O infectologista Jan Walter Stegmann: “Morte de pessoas conhecidas só contribuiu para aumentar discriminação”
O infectologista Jan Walter Stegmann: “Morte de pessoas conhecidas só contribuiu para aumentar discriminação” | Foto: Ricardo Chicarelli/18-04-19

No consultório, o médico coleciona dezenas de histórias de pacientes com HIV. “Talvez um caso marcante foi ter atendido uma paciente que só descobriu que tinha HIV quando o filho dela desenvolveu a doença. Ela foi diagnosticada com HIV e após mais ou menos um ano, a mãe dela também teve o diagnóstico de HIV. Então foram três gerações com diagnóstico do vírus da Aids em cerca de 1 ano.”

TRATAMENTO

O AZT, primeiro medicamento contra o HIV, foi descoberto em 1964. Na época, servia para tratar alguns tipos de leucemia, mas não foi utilizado. “O AZT foi reciclado para tratar o HIV quando descobriram a enzima transcriptase reversa no vírus, que é o local de atuação desse medicamento”, explica o médico.

O tratamento com o AZT foi iniciado em 1987 em monoterapia, ou seja, isolado. “Na época, ele não aumentava a sobrevida dos pacientes, mas melhorava a qualidade de vida deles”, relembra o infectologista.

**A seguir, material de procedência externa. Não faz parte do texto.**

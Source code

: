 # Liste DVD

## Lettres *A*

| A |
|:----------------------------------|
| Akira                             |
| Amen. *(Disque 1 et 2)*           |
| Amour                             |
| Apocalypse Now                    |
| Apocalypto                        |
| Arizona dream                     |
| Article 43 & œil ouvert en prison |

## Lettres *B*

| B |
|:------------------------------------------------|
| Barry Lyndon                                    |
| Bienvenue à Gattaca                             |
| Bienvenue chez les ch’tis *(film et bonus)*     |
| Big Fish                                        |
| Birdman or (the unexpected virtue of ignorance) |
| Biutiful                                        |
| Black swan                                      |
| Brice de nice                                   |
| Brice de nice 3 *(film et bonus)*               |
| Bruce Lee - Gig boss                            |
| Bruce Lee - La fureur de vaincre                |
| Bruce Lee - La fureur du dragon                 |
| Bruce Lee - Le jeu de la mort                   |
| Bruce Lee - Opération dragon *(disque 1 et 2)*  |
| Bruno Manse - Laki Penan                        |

A portaria número 21, de 21 de março de 1995, do Ministério da Saúde, discorre sobre a distribuição gratuita do AZT pelo SUS.

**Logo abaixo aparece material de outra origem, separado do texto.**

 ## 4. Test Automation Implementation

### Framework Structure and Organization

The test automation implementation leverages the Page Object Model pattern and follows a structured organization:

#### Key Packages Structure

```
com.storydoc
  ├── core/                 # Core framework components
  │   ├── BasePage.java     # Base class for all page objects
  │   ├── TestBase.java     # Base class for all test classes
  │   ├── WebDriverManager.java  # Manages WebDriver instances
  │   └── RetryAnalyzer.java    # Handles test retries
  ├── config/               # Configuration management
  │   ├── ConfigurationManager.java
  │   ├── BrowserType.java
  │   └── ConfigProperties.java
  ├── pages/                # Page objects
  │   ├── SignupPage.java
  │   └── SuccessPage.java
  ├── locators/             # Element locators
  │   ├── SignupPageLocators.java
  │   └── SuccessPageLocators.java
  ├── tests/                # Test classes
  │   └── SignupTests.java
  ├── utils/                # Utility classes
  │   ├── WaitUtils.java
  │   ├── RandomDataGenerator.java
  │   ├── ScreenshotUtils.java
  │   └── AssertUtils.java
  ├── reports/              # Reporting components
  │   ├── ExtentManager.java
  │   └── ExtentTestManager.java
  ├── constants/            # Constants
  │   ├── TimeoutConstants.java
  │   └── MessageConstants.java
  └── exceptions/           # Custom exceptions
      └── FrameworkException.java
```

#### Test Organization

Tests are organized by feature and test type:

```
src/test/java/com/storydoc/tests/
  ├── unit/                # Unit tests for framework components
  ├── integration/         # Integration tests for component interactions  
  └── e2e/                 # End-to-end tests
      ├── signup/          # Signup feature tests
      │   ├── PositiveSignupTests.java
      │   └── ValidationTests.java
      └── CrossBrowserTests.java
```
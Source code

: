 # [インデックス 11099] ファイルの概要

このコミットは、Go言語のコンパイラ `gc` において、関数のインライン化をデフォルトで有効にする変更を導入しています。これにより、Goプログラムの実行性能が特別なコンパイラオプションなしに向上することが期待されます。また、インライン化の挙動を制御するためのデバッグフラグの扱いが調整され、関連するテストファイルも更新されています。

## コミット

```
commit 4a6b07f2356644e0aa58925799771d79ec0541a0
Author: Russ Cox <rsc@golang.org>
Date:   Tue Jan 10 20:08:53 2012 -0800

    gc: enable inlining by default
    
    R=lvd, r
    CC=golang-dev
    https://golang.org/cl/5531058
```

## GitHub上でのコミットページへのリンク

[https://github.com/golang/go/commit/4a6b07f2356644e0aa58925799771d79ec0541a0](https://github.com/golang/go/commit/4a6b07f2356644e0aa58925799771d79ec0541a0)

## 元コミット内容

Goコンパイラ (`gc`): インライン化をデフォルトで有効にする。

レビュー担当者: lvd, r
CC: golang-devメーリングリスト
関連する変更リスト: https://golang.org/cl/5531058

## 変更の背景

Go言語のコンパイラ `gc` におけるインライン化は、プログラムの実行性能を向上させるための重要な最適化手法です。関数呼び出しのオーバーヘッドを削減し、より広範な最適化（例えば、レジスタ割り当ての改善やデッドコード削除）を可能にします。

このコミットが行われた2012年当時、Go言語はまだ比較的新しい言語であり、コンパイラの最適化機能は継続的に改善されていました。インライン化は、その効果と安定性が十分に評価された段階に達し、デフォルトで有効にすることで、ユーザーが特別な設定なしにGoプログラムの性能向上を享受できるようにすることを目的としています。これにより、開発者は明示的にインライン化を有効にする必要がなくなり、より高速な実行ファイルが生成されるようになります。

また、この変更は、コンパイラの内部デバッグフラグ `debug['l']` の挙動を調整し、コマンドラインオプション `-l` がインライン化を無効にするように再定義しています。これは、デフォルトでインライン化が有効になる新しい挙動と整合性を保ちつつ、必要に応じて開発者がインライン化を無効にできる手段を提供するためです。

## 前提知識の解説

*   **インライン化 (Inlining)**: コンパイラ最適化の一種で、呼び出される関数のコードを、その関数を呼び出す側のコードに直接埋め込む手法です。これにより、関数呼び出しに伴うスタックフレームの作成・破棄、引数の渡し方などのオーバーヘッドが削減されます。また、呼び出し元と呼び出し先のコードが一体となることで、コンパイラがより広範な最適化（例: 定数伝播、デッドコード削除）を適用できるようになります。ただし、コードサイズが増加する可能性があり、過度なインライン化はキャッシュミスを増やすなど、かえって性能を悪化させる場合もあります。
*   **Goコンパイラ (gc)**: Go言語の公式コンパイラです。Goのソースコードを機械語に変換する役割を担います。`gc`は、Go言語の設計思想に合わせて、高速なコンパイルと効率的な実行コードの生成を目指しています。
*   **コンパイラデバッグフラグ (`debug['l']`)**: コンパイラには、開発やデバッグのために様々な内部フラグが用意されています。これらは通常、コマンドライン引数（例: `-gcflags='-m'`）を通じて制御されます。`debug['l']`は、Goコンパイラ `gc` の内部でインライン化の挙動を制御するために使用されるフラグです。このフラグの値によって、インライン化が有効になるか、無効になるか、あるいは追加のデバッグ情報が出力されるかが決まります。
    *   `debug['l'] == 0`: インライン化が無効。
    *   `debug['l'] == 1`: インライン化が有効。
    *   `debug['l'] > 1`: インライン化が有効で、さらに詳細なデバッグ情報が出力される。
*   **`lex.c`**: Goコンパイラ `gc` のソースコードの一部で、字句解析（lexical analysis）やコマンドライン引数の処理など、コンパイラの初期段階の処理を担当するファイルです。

Hoje, o Brasil tem um dos melhores programas de HIV/Aids do mundo, o que revolucionou o tratamento e reduziu a velocidade de disseminação da epidemia mundial ao adotar uma política de distribuição gratuita de remédios para controlar a doença.

“Houve muito avanço em relação à pesquisa e ao conhecimento sobre a doença. A gente pode dizer que é uma doença totalmente controlável, e o paciente pode ter uma vida normal, social, sentimental, profissional e uma sobrevida normal, desde que faça o uso correto da medicação e todo o acompanhamento. Só que isso tem um custo, o custo de fazer uso diário da medicação”, conclui.